Mrs Cauley hands Father Quinn her teacup with a patient smile. ‘Father, the Son of God lived amongst us only briefly, but this much we know: as a man he had a fine physique and a splendid beard. That is well documented through holy statues and great works of art, is it not? And I think Tadhg made a valiant attempt once he got used to the safety pins. He may have been a big fat arse of a Jesus but you’d forgive him that for his superior singing voice.’

‘We received many complaints.’

‘And you sold a fair few tickets too. They came from far and wide,’ says Mrs Cauley, smiling slyly now, ‘especially after that article in the Western People.’
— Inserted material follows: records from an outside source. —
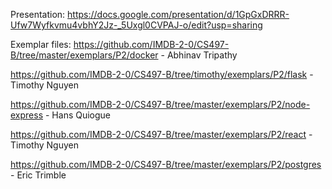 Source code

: Presentation: https://docs.google.com/presentation/d/1GpGxDRRR-Ufw7Wyfkvmu4vbhY2Jz-_5Uxgl0CVPAJ-o/edit?usp=sharing

Exemplar files:
https://github.com/IMDB-2-0/CS497-B/tree/master/exemplars/P2/docker - Abhinav Tripathy

https://github.com/IMDB-2-0/CS497-B/tree/timothy/exemplars/P2/flask - Timothy Nguyen

https://github.com/IMDB-2-0/CS497-B/tree/master/exemplars/P2/node-express - Hans Quiogue 

https://github.com/IMDB-2-0/CS497-B/tree/master/exemplars/P2/react - Timothy Nguyen

https://github.com/IMDB-2-0/CS497-B/tree/master/exemplars/P2/postgres - Eric Trimble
‘All I ask is for the play to be suitable.’

‘It is a travesty to require a play to be merely suitable.’ Mrs Cauley takes up her fork coquettishly with her head to one side. ‘If people choose to misinterpret my work what can I do?’

Father Quinn frowns. ‘If I could only advise a more appropriate theme, Mrs Cauley, one that steers clear of—’

‘Sadly, you can’t. My creative juices only flow freely in the dark. My mind is like a mushroom: if you shine the light of the one true church on it, well then, inspiration may not spore at all.’